START RECORD SET

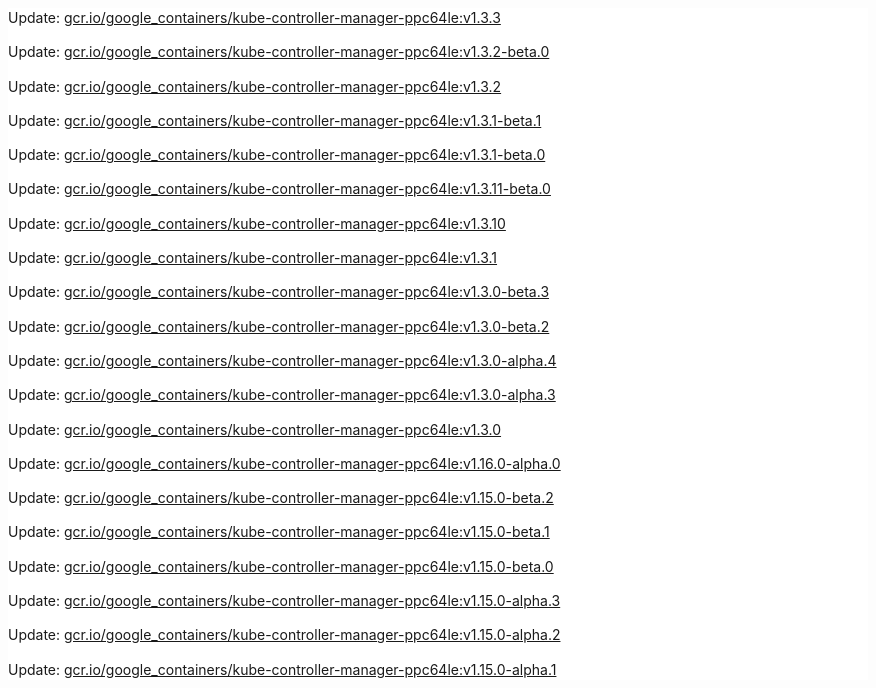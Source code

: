 Update: [gcr.io/google_containers/kube-controller-manager-ppc64le:v1.3.3](https://hub.docker.com/r/cruse/kube-controller-manager-ppc64le/tags/)

Update: [gcr.io/google_containers/kube-controller-manager-ppc64le:v1.3.2-beta.0](https://hub.docker.com/r/cruse/kube-controller-manager-ppc64le/tags/)

Update: [gcr.io/google_containers/kube-controller-manager-ppc64le:v1.3.2](https://hub.docker.com/r/cruse/kube-controller-manager-ppc64le/tags/)

Update: [gcr.io/google_containers/kube-controller-manager-ppc64le:v1.3.1-beta.1](https://hub.docker.com/r/cruse/kube-controller-manager-ppc64le/tags/)

Update: [gcr.io/google_containers/kube-controller-manager-ppc64le:v1.3.1-beta.0](https://hub.docker.com/r/cruse/kube-controller-manager-ppc64le/tags/)

Update: [gcr.io/google_containers/kube-controller-manager-ppc64le:v1.3.11-beta.0](https://hub.docker.com/r/cruse/kube-controller-manager-ppc64le/tags/)

Update: [gcr.io/google_containers/kube-controller-manager-ppc64le:v1.3.10](https://hub.docker.com/r/cruse/kube-controller-manager-ppc64le/tags/)

Update: [gcr.io/google_containers/kube-controller-manager-ppc64le:v1.3.1](https://hub.docker.com/r/cruse/kube-controller-manager-ppc64le/tags/)

Update: [gcr.io/google_containers/kube-controller-manager-ppc64le:v1.3.0-beta.3](https://hub.docker.com/r/cruse/kube-controller-manager-ppc64le/tags/)

Update: [gcr.io/google_containers/kube-controller-manager-ppc64le:v1.3.0-beta.2](https://hub.docker.com/r/cruse/kube-controller-manager-ppc64le/tags/)

Update: [gcr.io/google_containers/kube-controller-manager-ppc64le:v1.3.0-alpha.4](https://hub.docker.com/r/cruse/kube-controller-manager-ppc64le/tags/)

Update: [gcr.io/google_containers/kube-controller-manager-ppc64le:v1.3.0-alpha.3](https://hub.docker.com/r/cruse/kube-controller-manager-ppc64le/tags/)

Update: [gcr.io/google_containers/kube-controller-manager-ppc64le:v1.3.0](https://hub.docker.com/r/cruse/kube-controller-manager-ppc64le/tags/)

Update: [gcr.io/google_containers/kube-controller-manager-ppc64le:v1.16.0-alpha.0](https://hub.docker.com/r/cruse/kube-controller-manager-ppc64le/tags/)

Update: [gcr.io/google_containers/kube-controller-manager-ppc64le:v1.15.0-beta.2](https://hub.docker.com/r/cruse/kube-controller-manager-ppc64le/tags/)

Update: [gcr.io/google_containers/kube-controller-manager-ppc64le:v1.15.0-beta.1](https://hub.docker.com/r/cruse/kube-controller-manager-ppc64le/tags/)

Update: [gcr.io/google_containers/kube-controller-manager-ppc64le:v1.15.0-beta.0](https://hub.docker.com/r/cruse/kube-controller-manager-ppc64le/tags/)

Update: [gcr.io/google_containers/kube-controller-manager-ppc64le:v1.15.0-alpha.3](https://hub.docker.com/r/cruse/kube-controller-manager-ppc64le/tags/)

Update: [gcr.io/google_containers/kube-controller-manager-ppc64le:v1.15.0-alpha.2](https://hub.docker.com/r/cruse/kube-controller-manager-ppc64le/tags/)

Update: [gcr.io/google_containers/kube-controller-manager-ppc64le:v1.15.0-alpha.1](https://hub.docker.com/r/cruse/kube-controller-manager-ppc64le/tags/)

END RECORD SET

TASK BRIEF: In your copy, include no pictures, but reproduce all records exactly.

ANSWER TO THE EXERCISE:
Source code

: Update: [gcr.io/google_containers/kube-controller-manager-ppc64le:v1.3.3](https://hub.docker.com/r/cruse/kube-controller-manager-ppc64le/tags/)

Update: [gcr.io/google_containers/kube-controller-manager-ppc64le:v1.3.2-beta.0](https://hub.docker.com/r/cruse/kube-controller-manager-ppc64le/tags/)

Update: [gcr.io/google_containers/kube-controller-manager-ppc64le:v1.3.2](https://hub.docker.com/r/cruse/kube-controller-manager-ppc64le/tags/)

Update: [gcr.io/google_containers/kube-controller-manager-ppc64le:v1.3.1-beta.1](https://hub.docker.com/r/cruse/kube-controller-manager-ppc64le/tags/)

Update: [gcr.io/google_containers/kube-controller-manager-ppc64le:v1.3.1-beta.0](https://hub.docker.com/r/cruse/kube-controller-manager-ppc64le/tags/)

Update: [gcr.io/google_containers/kube-controller-manager-ppc64le:v1.3.11-beta.0](https://hub.docker.com/r/cruse/kube-controller-manager-ppc64le/tags/)

Update: [gcr.io/google_containers/kube-controller-manager-ppc64le:v1.3.10](https://hub.docker.com/r/cruse/kube-controller-manager-ppc64le/tags/)

Update: [gcr.io/google_containers/kube-controller-manager-ppc64le:v1.3.1](https://hub.docker.com/r/cruse/kube-controller-manager-ppc64le/tags/)

Update: [gcr.io/google_containers/kube-controller-manager-ppc64le:v1.3.0-beta.3](https://hub.docker.com/r/cruse/kube-controller-manager-ppc64le/tags/)

Update: [gcr.io/google_containers/kube-controller-manager-ppc64le:v1.3.0-beta.2](https://hub.docker.com/r/cruse/kube-controller-manager-ppc64le/tags/)

Update: [gcr.io/google_containers/kube-controller-manager-ppc64le:v1.3.0-alpha.4](https://hub.docker.com/r/cruse/kube-controller-manager-ppc64le/tags/)

Update: [gcr.io/google_containers/kube-controller-manager-ppc64le:v1.3.0-alpha.3](https://hub.docker.com/r/cruse/kube-controller-manager-ppc64le/tags/)

Update: [gcr.io/google_containers/kube-controller-manager-ppc64le:v1.3.0](https://hub.docker.com/r/cruse/kube-controller-manager-ppc64le/tags/)

Update: [gcr.io/google_containers/kube-controller-manager-ppc64le:v1.16.0-alpha.0](https://hub.docker.com/r/cruse/kube-controller-manager-ppc64le/tags/)

Update: [gcr.io/google_containers/kube-controller-manager-ppc64le:v1.15.0-beta.2](https://hub.docker.com/r/cruse/kube-controller-manager-ppc64le/tags/)

Update: [gcr.io/google_containers/kube-controller-manager-ppc64le:v1.15.0-beta.1](https://hub.docker.com/r/cruse/kube-controller-manager-ppc64le/tags/)

Update: [gcr.io/google_containers/kube-controller-manager-ppc64le:v1.15.0-beta.0](https://hub.docker.com/r/cruse/kube-controller-manager-ppc64le/tags/)

Update: [gcr.io/google_containers/kube-controller-manager-ppc64le:v1.15.0-alpha.3](https://hub.docker.com/r/cruse/kube-controller-manager-ppc64le/tags/)

Update: [gcr.io/google_containers/kube-controller-manager-ppc64le:v1.15.0-alpha.2](https://hub.docker.com/r/cruse/kube-controller-manager-ppc64le/tags/)

Update: [gcr.io/google_containers/kube-controller-manager-ppc64le:v1.15.0-alpha.1](https://hub.docker.com/r/cruse/kube-controller-manager-ppc64le/tags/)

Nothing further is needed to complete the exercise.